The Geopolitics of Tropical Diseases: A Geo-epidemiological Perspective.
- Author:
Jong Chan LEE
1
Author Information
1. Ajou University, Korea.
- Publication Type:Original Article ; English Abstract ; Historical Article
- Keywords:
Tropical Diseases;
Geopolitics;
Geo-epidemiology;
Tropical Hygiene;
Imperialism
- MeSH:
Tropical Medicine/*history;
Sanitation/history;
Hygiene/*history;
Humans;
History, 20th Century;
History, 19th Century;
Europe;
Colonialism/history;
Cholera/epidemiology/*history;
Attitude of Health Personnel
- From:Korean Journal of Medical History
2005;14(2):151-170
- CountryRepublic of Korea
- Language:Korean
-
Abstract:
The objective of my article is to investigate how the West had strong interest in tropical diseases and developed tropical medicine and hygiene from the 1870s through the 1910s. Its focus is to identify the geopolitical conditions in which the West constructed 'tropical diseases'to extend its imperial interests into non-Western tropical regions.

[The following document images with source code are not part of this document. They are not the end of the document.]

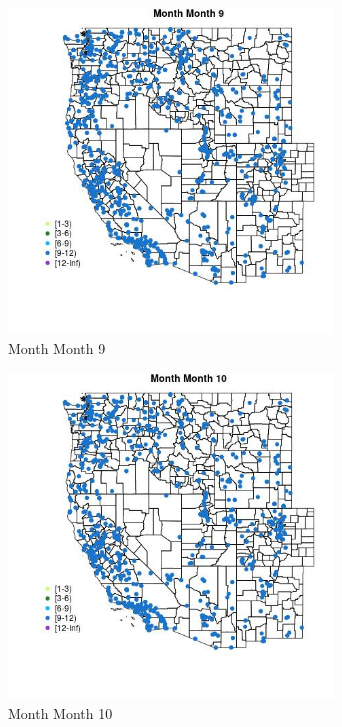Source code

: \begin{figure} 
\centering  
\includegraphics[width=0.77\textwidth]{Code_Outputs/Report_ML_input_PM25_Step4_part_e_de_duplicated_aveswNAs_MapObsMo9Month.jpg} 
\caption{\label{fig:Report_ML_input_PM25_Step4_part_e_de_duplicated_aveswNAsMapObsMo9Month}Month Month 9} 
\end{figure} 
 

\begin{figure} 
\centering  
\includegraphics[width=0.77\textwidth]{Code_Outputs/Report_ML_input_PM25_Step4_part_e_de_duplicated_aveswNAs_MapObsMo10Month.jpg} 
\caption{\label{fig:Report_ML_input_PM25_Step4_part_e_de_duplicated_aveswNAsMapObsMo10Month}Month Month 10} 
\end{figure} 
 

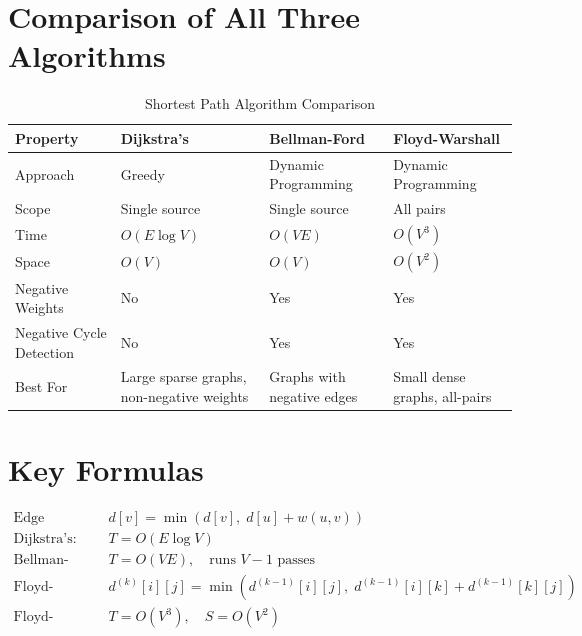 \documentclass[12pt,a4paper]{article}
\begin{document}
\newpage

\section{Comparison of All Three Algorithms}

\begin{table}[h!]
\centering
\renewcommand{\arraystretch}{1.5}
\begin{tabular}{|l|p{3.5cm}|p{3.5cm}|p{3.5cm}|}
\hline
\textbf{Property}    & \textbf{Dijkstra's}       & \textbf{Bellman-Ford}       & \textbf{Floyd-Warshall}    \\
\hline
Approach             & Greedy                    & Dynamic Programming         & Dynamic Programming         \\
Scope                & Single source             & Single source               & All pairs                   \\
Time                 & $O(E \log V)$             & $O(VE)$                     & $O(V^3)$                    \\
Space                & $O(V)$                    & $O(V)$                      & $O(V^2)$                    \\
Negative Weights     & \textcolor{negativered}{No}    & \textcolor{codegreen}{Yes} & \textcolor{codegreen}{Yes} \\
Negative Cycle Detection & No                   & \textcolor{codegreen}{Yes}  & \textcolor{codegreen}{Yes} \\
Best For             & Large sparse graphs, non-negative weights & Graphs with negative edges & Small dense graphs, all-pairs \\
\hline
\end{tabular}
\caption{Shortest Path Algorithm Comparison}
\end{table}

\section{Key Formulas}

\begin{align}
\text{Edge Relaxation:}\quad         & d[v] = \min(d[v],\; d[u] + w(u,v)) \\[4pt]
\text{Dijkstra's:}\quad              & T = O(E \log V) \\[4pt]
\text{Bellman-Ford:}\quad            & T = O(VE),\quad \text{runs } V-1 \text{ passes} \\[4pt]
\text{Floyd-Warshall DP:}\quad       & d^{(k)}[i][j] = \min\!\left(d^{(k-1)}[i][j],\;d^{(k-1)}[i][k]+d^{(k-1)}[k][j]\right) \\[4pt]
\text{Floyd-Warshall:}\quad          & T = O(V^3),\quad S = O(V^2)
\end{align}
\end{document}
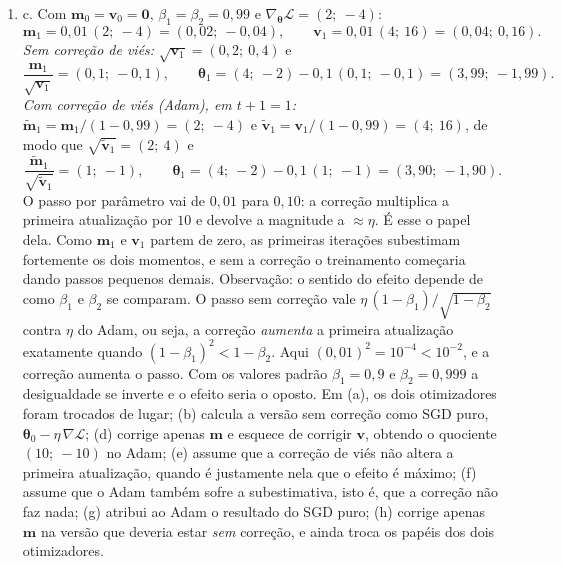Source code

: \documentclass{dlproblemset}
\begin{document}
\begin{enumerate}[1)]
    \item c. Com $\mathbf{m}_0 = \mathbf{v}_0 = \mathbf{0}$, $\beta_1 = \beta_2 = 0{,}99$ e $\nabla_{\boldsymbol{\theta}}\mathcal{L} = (2;\ -4)$:
    \[
    \mathbf{m}_1 = 0{,}01\,(2;\ -4) = (0{,}02;\ -0{,}04),
    \qquad
    \mathbf{v}_1 = 0{,}01\,(4;\ 16) = (0{,}04;\ 0{,}16).
    \]
    \textit{Sem correção de viés:} $\sqrt{\mathbf{v}_1} = (0{,}2;\ 0{,}4)$ e
    \[
    \frac{\mathbf{m}_1}{\sqrt{\mathbf{v}_1}} = (0{,}1;\ -0{,}1),
    \qquad
    \boldsymbol{\theta}_1 = (4;\ -2) - 0{,}1\,(0{,}1;\ -0{,}1) = (3{,}99;\ -1{,}99).
    \]
    \textit{Com correção de viés (Adam), em $t + 1 = 1$:} $\widetilde{\mathbf{m}}_1 = \mathbf{m}_1/(1 - 0{,}99) = (2;\ -4)$ e $\widetilde{\mathbf{v}}_1 = \mathbf{v}_1/(1 - 0{,}99) = (4;\ 16)$, de modo que $\sqrt{\widetilde{\mathbf{v}}_1} = (2;\ 4)$ e
    \[
    \frac{\widetilde{\mathbf{m}}_1}{\sqrt{\widetilde{\mathbf{v}}_1}} = (1;\ -1),
    \qquad
    \boldsymbol{\theta}_1 = (4;\ -2) - 0{,}1\,(1;\ -1) = (3{,}90;\ -1{,}90).
    \]
    O passo por parâmetro vai de $0{,}01$ para $0{,}10$: a correção multiplica a primeira atualização por $10$ e devolve a magnitude a $\approx \eta$. É esse o papel dela. Como $\mathbf{m}_1$ e $\mathbf{v}_1$ partem de zero, as primeiras iterações subestimam fortemente os dois momentos, e sem a correção o treinamento começaria dando passos pequenos demais. Observação: o sentido do efeito depende de como $\beta_1$ e $\beta_2$ se comparam. O passo sem correção vale $\eta\,(1-\beta_1)/\sqrt{1-\beta_2}$ contra $\eta$ do Adam, ou seja, a correção \emph{aumenta} a primeira atualização exatamente quando $(1-\beta_1)^2 < 1-\beta_2$. Aqui $(0{,}01)^2 = 10^{-4} < 10^{-2}$, e a correção aumenta o passo. Com os valores padrão $\beta_1 = 0{,}9$ e $\beta_2 = 0{,}999$ a desigualdade se inverte e o efeito seria o oposto. Em (a), os dois otimizadores foram trocados de lugar; (b) calcula a versão sem correção como SGD puro, $\boldsymbol{\theta}_0 - \eta\,\nabla\mathcal{L}$; (d) corrige apenas $\mathbf{m}$ e esquece de corrigir $\mathbf{v}$, obtendo o quociente $(10;\ -10)$ no Adam; (e) assume que a correção de viés não altera a primeira atualização, quando é justamente nela que o efeito é máximo; (f) assume que o Adam também sofre a subestimativa, isto é, que a correção não faz nada; (g) atribui ao Adam o resultado do SGD puro; (h) corrige apenas $\mathbf{m}$ na versão que deveria estar \emph{sem} correção, e ainda troca os papéis dos dois otimizadores.


\end{enumerate}
\end{document}
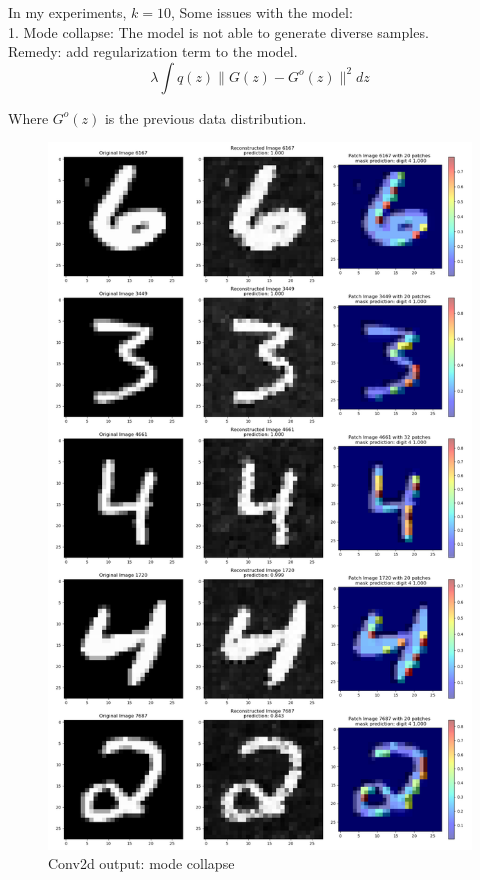 \documentclass[12pt]{article}
\begin{document}
In my experiments, $k=10$, Some issues with the model:\\ 

1. Mode collapse: The model is not able to generate diverse samples.\\ 
  Remedy: add regularization term to the model\cite{Su}.\\ 
$$\lambda\int q(z)\|G(z)-G^{o}(z)\|^{2}d z$$

Where $G^{o}(z)$ is the previous data distribution.\\

\begin{figure}[H]
    \centering
    \includegraphics[width=0.8\linewidth]{../fig/ID_7687_Original_Reconstructed_Patch.png} %
    \caption{Conv2d output: mode collapse}
    \label{fig:mode_collapse}
\end{figure}
\end{document}
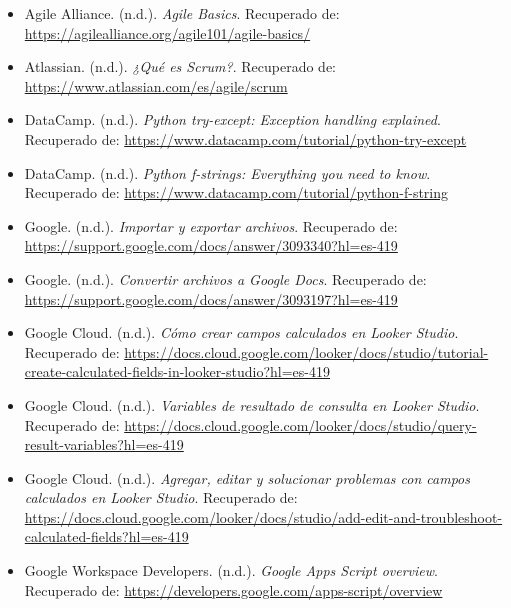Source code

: \documentclass[12pt]{article}
\begin{document}
\begin{itemize}
    
    \item Agile Alliance. (n.d.). \textit{Agile Basics}.  
    Recuperado de: \url{https://agilealliance.org/agile101/agile-basics/}

    \item Atlassian. (n.d.). \textit{¿Qué es Scrum?}.  
    Recuperado de: \url{https://www.atlassian.com/es/agile/scrum}
    
    \item DataCamp. (n.d.). \textit{Python try-except: Exception handling explained}.  
    Recuperado de: \url{https://www.datacamp.com/tutorial/python-try-except}

    \item DataCamp. (n.d.). \textit{Python f-strings: Everything you need to know}.  
    Recuperado de: \url{https://www.datacamp.com/tutorial/python-f-string}

    \item Google. (n.d.). \textit{Importar y exportar archivos}.  
    Recuperado de: \url{https://support.google.com/docs/answer/3093340?hl=es-419}

    \item Google. (n.d.). \textit{Convertir archivos a Google Docs}.  
    Recuperado de: \url{https://support.google.com/docs/answer/3093197?hl=es-419}

    \item Google Cloud. (n.d.). \textit{Cómo crear campos calculados en Looker Studio}.  
    Recuperado de: \url{https://docs.cloud.google.com/looker/docs/studio/tutorial-create-calculated-fields-in-looker-studio?hl=es-419}

    \item Google Cloud. (n.d.). \textit{Variables de resultado de consulta en Looker Studio}.  
    Recuperado de: \url{https://docs.cloud.google.com/looker/docs/studio/query-result-variables?hl=es-419}

    \item Google Cloud. (n.d.). \textit{Agregar, editar y solucionar problemas con campos calculados en Looker Studio}.  
    Recuperado de: \url{https://docs.cloud.google.com/looker/docs/studio/add-edit-and-troubleshoot-calculated-fields?hl=es-419}

    \item Google Workspace Developers. (n.d.). \textit{Google Apps Script overview}.  
    Recuperado de: \url{https://developers.google.com/apps-script/overview}


\end{itemize}
\end{document}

The article has several specific research tasks: first, I attempt to explore the way in which European people transformed their attitudes toward tropical diseases from the sixteenth century to the 1860s. A variety of writings by European physicians are discussed; the second part shows European change in its domestic sanitary situation in relation to its imperial interests in tropical regions. Sanitary hygiene in metropole and colonies are not separate, but interconnected; third, the paper illuminates how the West responded to the spread of 'Asiatic cholera' in the nineteenth century. Cholera provides a typical example for the West to perceive Asian origin of tropical diseases; finally, the article demonstrates that hygienic governance of tropical diseases is the key to imperial dominion over colonies by taking the Panama Canal as an example. Although several European countries such as Spain, Britain, Germany, and France had strong imperial interests in the Panama Canal that might facilitate trade between the Atlantic and the Pacific, they failed to occupy the canal because of their inability to control high prevalence of malaria and yellow fever. Taking advantage of 'tropical medicine, ' the United States succeeded in taking up the canal by eradicating tropical diseases in the canal. It was owing to the scientific development of tropical hygiene and medicine that the West transformed its pessimistic into optimistic position about the colonization of tropical regions. Tropical diseases became the geopolitical reference for Western conceptualization of Asia, Africa, Latin America, and the Pacific.